Aldape, 57, grew up in Boise and graduated from Boise State University. He started his banking career in 1979 in Boise with the old United First Federal Savings, which Washington Federal Savings later acquired.
He served as president of Pioneer Bank in Baker City, Ore., from 1994 to 2000.
Pioneer later was acquired by Clarkston, Wash.-based First Bank.
Syringa Bank opened in February 1997. Aldape took over as president three years later after Bud Wood retired.
The bank now employs 66.
What do you like most about Syringa Bank?
I work with some of the best people in the Treasure Valley, and I really enjoy that. I get a bigger kick out of a customer who thanks me for an experience he had at the bank than I do from a stockholder who compliments me on management of the balance sheet.
Banking is a dynamic business, and we are going to make our success through hiring the right employees. If we hire the right people in the right positions, the balance sheet and profit and loss will take care of itself.
What is the bank’s market niche? Has it changed recently?
It always has been small commercial business, both on the loan side and the deposit side. We also do everything for the consumer, from boat loans and car loans to home equity loans.
Our bread and butter is small commercial banking. Our legal lending limit in 2000 was about $300,000. Now it’s up to $4 million. Our sweet spot on the low side is still at $50,000. We do a lot of commercial lending and can go up to $1.5 million very comfortably and as high as $4 million.
We are a community bank that specializes in small commercial lines of credit and deposits. We’ve been very successful at that and we don’t plan to change that.
What banking products and services are in greatest demand now? Where is demand slowing?
The Treasure Valley is a very positive economic climate. We still see a lot of demand for small commercial banking. The entrepreneurs are still here, and we are going to continue to provide capital to grow the Treasure Valley. The economy may stabilize, but it’s not going to implode.
We’ve had a challenge growing our demand deposit accounts. That’s normal in a high-growth area, where you see more demand for growth capital. Every bank in the Valley is growing on the earning-asset side.

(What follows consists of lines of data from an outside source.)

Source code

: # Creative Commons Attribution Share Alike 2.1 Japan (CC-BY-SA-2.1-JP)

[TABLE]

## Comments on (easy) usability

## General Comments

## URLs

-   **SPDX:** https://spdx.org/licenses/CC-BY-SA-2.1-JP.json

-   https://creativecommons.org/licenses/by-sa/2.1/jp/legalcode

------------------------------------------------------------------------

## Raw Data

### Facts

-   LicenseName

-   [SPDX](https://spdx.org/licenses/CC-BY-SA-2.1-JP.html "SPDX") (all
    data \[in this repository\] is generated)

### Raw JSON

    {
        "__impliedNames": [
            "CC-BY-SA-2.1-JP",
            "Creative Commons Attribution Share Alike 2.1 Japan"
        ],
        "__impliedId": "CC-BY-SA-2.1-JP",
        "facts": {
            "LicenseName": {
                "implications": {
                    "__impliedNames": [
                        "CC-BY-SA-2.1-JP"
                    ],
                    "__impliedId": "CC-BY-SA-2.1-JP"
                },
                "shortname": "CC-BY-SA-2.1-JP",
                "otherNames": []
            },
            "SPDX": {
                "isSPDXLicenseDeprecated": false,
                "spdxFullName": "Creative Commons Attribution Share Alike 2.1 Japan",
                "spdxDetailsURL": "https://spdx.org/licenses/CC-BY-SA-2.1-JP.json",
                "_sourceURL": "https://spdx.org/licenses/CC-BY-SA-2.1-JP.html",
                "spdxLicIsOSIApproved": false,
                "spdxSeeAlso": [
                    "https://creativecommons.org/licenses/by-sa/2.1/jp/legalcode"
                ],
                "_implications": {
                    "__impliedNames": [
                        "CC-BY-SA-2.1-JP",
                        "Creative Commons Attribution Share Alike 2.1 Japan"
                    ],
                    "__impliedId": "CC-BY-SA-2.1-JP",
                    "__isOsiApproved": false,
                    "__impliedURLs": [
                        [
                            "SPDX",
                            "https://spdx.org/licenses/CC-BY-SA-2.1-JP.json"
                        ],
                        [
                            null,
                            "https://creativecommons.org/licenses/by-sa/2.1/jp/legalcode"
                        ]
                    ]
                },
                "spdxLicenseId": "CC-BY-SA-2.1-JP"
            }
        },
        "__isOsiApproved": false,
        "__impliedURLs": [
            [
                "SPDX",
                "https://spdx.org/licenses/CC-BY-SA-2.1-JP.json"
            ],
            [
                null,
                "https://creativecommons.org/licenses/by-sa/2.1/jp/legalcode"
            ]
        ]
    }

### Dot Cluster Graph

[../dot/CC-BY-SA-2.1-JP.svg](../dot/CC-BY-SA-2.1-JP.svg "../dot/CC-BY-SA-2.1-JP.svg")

How is the competitive environment? Does southwest Idaho have too many banks?
This is a very competitive environment and the future is going to bring more competition. This is the most economically dynamic area in the state.

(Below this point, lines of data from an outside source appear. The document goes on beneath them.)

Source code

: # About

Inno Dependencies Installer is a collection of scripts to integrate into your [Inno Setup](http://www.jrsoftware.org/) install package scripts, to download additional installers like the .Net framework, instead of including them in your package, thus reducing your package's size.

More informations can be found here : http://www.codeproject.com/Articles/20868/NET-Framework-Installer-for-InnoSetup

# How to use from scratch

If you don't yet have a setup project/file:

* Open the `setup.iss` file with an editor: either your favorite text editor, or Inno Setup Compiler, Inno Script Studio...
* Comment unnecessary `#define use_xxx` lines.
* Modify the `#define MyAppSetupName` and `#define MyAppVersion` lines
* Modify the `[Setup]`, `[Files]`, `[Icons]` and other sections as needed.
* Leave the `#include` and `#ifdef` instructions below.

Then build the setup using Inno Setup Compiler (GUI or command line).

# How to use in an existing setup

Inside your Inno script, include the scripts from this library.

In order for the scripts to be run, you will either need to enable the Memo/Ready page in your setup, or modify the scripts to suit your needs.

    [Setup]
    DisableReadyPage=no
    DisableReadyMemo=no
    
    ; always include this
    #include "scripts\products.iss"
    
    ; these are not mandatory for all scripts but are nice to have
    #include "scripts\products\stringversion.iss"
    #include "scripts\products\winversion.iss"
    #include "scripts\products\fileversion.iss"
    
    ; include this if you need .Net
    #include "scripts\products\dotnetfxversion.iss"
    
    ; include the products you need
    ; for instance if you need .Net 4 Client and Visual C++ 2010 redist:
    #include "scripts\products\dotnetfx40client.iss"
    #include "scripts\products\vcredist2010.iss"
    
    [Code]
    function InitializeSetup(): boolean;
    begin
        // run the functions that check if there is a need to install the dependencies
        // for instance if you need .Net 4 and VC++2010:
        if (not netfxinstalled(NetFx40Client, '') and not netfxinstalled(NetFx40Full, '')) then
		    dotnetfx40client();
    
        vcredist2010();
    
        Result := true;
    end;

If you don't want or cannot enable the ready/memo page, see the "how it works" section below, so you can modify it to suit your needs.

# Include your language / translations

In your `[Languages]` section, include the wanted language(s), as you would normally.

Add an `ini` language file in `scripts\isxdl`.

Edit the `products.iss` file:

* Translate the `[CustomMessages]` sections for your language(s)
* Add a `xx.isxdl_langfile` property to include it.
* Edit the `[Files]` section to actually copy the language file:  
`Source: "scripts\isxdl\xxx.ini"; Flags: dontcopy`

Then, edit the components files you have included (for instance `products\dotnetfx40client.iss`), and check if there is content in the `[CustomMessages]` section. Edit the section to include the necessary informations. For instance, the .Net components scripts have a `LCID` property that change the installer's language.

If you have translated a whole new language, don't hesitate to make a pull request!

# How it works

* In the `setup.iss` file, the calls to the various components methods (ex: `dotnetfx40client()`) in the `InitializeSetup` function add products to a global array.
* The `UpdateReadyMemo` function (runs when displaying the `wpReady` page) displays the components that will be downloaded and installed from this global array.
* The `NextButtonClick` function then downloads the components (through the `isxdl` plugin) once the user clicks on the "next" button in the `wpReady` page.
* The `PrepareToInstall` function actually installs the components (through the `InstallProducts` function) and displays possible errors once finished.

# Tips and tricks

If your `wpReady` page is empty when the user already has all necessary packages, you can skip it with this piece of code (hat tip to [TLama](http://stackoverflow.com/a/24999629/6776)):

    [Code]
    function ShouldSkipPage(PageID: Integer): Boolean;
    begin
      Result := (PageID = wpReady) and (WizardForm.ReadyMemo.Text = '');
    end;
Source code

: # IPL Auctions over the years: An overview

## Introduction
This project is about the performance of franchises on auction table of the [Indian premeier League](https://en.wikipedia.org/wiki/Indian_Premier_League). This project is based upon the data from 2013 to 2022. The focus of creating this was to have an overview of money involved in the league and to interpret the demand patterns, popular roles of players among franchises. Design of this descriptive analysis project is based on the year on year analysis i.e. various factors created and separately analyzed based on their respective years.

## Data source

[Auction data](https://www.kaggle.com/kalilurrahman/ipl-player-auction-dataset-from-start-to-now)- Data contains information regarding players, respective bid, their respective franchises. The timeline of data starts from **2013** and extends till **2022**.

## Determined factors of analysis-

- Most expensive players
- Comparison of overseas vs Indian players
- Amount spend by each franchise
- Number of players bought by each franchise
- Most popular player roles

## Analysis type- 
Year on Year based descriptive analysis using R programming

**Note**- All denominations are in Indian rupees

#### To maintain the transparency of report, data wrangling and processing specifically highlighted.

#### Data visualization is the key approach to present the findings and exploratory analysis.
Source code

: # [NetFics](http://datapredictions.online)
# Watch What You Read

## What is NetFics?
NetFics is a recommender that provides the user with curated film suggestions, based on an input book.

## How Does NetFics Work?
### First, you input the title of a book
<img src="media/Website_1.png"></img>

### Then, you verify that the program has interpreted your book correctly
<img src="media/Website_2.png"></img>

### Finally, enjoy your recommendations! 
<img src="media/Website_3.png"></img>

I feel that there are too many branch banks around here, and that it’s going to be difficult for all of us to be extremely successful. No one is going to lose money or go under, but if you’re looking to have 25 to 30 percent growth each year, that’s going to be difficult for all financial institutions.
Syringa Bank has been adding branch offices at a fairly fast pace. Why is the bank in growth mode now?
Our business model works. We hire the right people, we pay them over the market rate, and we treat our customers like they are really important to us. We take nothing for granted in every business relationship we have.
We’ve been growing 25 percent, and our balance sheet is probably better than most. As long as we can have quality growth and we don’t do something stupid, we will continue to aggressively grow.
Many mortgage companies have entered southwest Idaho or expanded here in recent years. Is that particularly challenging for community banks?
Our mortgage department in the last three months has been extremely successful. We will exceed our 2006 budget target in our mortgage department. We have had a good year, and the last three months have been exceptional. Most of our mortgage business is repeat business.
We know the market has been extremely competitive. Is this particularly challenging for community banks? I don’t think so. One thing about a community bank is that if we get a customer in the door, no matter what type of loan they are looking for, we are there to help them out. We are a relationship-based bank.
As long as we are able to sell mortgages into the secondary market, we can be very aggressive on our pricing because they are not going into a portfolio.
When should a business consider working with a community bank? When is a large bank a better option?
I meet people all the time and ask them who they bank with. And they tell me large banks, small banks … I ask them, “Do they understand you and the risk you have personally and professionally?” If the answer is yes, I tell them they should stay there.
Sometimes, large commercial customers need a large financial institution, and are not looking for understanding, they are looking the lowest bid.
Every institution has a loan-to-one-borrower restriction. To us, it’s 20 percent of capital. The largest loan we can make to one entity is $4 million.
What is the best part of Syringa Bank’s balance sheet? Where are the opportunities for growth or improvement?
The best part of the balance sheet right now is our quality loan portfolio. We have one of the lowest loan delinquencies, and one of the most conservative balance sheets.